Pero quizás el mayor obstáculo para el desarrollo de fármacos hoy es más logístico que científica, con los ensayos clínicos de demencia tomar años en completarse, mientras los investigadores se esfuerzan por reclutar un número suficiente de participantes en el estudio. "Necesitamos obtener respuestas más rápidamente", dice Marilyn Albert, director del Centro de Investigación de la Enfermedad de Alzheimer en la Universidad Johns Hopkins de Baltimore, Maryland.

Una solución consiste en registros de ensayos listo. Al inscribir a las personas que estén interesados ​​en tomar parte en un estudio antes de que realmente existe, los investigadores pueden iniciar una prueba tan pronto como droga llega para la prueba. "Tenemos que registrar la humanidad en la tarea de derrotar a esta enfermedad", dice Aisen.

El 1600-registro Persona COMPASS-ND está siendo financiado por el Consorcio Canadiense sobre la neurodegeneración en el envejecimiento. Miembro Serge Gauthier, neurólogo de la Universidad McGill de Montreal, dice que la búsqueda de participantes puede ser un reto. Pero añade que alrededor de un tercio de las personas que acuden a las clínicas de memoria, tales como su tienen lo que se conoce como deterioro cognitivo subjetiva - que podría olvidar los nombres o sufren de otros "momentos altos ', pero que no cumplen con la definición clínica de la demencia .

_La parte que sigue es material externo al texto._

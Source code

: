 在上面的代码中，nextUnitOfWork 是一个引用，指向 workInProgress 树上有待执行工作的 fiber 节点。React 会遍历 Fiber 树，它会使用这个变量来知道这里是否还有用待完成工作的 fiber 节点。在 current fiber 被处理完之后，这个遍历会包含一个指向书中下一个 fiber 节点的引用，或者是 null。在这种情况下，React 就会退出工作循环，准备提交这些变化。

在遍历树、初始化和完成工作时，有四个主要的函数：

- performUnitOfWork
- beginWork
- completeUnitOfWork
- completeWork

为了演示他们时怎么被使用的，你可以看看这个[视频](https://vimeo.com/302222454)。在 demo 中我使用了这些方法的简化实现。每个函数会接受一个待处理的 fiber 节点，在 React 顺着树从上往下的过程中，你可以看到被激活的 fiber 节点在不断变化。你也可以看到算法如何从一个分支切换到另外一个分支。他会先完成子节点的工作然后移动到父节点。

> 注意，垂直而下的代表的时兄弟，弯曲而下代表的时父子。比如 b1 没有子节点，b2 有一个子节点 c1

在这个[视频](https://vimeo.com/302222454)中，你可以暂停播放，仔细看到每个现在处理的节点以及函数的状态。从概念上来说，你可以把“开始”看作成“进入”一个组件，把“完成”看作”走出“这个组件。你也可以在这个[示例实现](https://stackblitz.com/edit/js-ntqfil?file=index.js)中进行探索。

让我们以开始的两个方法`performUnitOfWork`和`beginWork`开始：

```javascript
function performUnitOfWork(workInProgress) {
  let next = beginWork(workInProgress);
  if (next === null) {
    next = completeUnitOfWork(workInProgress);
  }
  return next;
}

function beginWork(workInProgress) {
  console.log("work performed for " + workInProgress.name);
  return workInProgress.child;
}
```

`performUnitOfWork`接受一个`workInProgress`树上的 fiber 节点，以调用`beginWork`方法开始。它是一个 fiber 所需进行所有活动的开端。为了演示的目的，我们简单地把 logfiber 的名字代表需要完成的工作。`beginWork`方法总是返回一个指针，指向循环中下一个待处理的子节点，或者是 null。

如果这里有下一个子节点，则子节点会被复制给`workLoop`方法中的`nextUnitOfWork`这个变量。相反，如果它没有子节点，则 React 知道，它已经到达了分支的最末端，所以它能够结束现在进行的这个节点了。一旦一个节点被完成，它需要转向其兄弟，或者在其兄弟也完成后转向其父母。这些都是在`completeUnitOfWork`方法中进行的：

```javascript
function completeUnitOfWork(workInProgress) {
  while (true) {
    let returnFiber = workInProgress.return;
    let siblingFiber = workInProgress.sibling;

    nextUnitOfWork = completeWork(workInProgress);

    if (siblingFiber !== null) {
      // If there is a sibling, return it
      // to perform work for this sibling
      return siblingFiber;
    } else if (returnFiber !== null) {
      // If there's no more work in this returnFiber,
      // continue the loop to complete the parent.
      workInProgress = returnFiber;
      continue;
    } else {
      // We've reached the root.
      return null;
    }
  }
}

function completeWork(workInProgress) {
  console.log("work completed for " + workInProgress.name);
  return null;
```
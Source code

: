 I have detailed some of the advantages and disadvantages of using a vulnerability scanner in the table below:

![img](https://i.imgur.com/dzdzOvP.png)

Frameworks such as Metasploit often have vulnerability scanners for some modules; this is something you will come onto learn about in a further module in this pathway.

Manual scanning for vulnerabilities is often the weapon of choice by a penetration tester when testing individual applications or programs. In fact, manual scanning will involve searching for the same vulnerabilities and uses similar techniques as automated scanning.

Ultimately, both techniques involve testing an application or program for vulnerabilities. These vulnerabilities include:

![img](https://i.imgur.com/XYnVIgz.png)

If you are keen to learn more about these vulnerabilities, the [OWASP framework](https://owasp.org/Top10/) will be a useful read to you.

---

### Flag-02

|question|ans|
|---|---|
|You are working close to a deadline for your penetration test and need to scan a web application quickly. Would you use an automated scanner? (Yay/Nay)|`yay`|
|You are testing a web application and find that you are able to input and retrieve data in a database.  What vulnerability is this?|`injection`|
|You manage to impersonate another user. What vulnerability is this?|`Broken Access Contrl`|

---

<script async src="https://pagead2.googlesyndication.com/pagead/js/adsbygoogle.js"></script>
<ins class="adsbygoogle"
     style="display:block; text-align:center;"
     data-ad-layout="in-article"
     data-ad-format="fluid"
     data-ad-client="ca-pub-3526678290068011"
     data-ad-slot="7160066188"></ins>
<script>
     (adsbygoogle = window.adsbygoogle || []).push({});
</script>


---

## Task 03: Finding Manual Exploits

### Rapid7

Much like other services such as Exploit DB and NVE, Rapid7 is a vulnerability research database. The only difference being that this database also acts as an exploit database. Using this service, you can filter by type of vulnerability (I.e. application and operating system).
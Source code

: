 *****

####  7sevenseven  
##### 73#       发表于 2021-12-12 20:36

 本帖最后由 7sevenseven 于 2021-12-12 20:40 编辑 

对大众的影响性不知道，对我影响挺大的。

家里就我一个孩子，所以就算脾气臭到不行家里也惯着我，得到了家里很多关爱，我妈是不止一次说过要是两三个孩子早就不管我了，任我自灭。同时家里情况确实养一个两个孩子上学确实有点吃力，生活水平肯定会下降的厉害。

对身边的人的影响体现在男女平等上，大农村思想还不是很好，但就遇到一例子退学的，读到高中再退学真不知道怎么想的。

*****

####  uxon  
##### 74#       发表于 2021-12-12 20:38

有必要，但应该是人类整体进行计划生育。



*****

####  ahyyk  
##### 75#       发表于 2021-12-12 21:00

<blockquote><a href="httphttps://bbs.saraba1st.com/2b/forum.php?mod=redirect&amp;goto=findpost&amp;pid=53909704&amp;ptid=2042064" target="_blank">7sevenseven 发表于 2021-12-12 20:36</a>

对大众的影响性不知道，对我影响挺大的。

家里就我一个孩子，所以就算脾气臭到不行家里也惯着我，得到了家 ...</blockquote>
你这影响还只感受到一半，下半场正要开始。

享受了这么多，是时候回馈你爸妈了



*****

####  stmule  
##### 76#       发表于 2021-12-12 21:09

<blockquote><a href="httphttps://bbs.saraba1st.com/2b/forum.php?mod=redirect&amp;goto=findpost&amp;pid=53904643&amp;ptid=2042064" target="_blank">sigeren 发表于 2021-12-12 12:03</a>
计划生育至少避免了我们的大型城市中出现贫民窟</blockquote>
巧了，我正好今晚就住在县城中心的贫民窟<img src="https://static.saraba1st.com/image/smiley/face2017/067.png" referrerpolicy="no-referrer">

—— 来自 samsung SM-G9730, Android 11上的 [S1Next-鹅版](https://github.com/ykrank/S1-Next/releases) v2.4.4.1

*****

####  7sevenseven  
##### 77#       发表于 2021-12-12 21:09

Son perfectos para los registros de ensayos listo, dice Gauthier: están en un riesgo elevado de la enfermedad, y que han demostrado su preocupación. Gauthier quiere encontrar a más gente como ellos. Encaja en el propio perfil, por lo que se unió al Registro de Salud del Cerebro, que cuenta con más de 40.000 participantes hasta el momento y es dirigido por investigadores de la Universidad de California, San Francisco. Toma las pruebas cognitivas regulares, y se le puede pedir a hacer más una vez potenciales herramientas de diagnóstico o terapias están listos para la prueba. "Es una cosa divertida de hacer", dice.

Voluntariamente o no, la gente tendrá que hacer frente a la demencia, ya que en tan sólo unas décadas, casi todo el mundo va a tener un amigo o un ser querido afectado por la enfermedad. Es una idea alarmante, y debe estimular la acción, dice Robert Egge, director de políticas públicas de la Asociación de Alzheimer en Chicago, Illinois.

"Sabemos dónde nos dirigimos", dice. "La pregunta es: ¿vamos a estar frente a él o no?"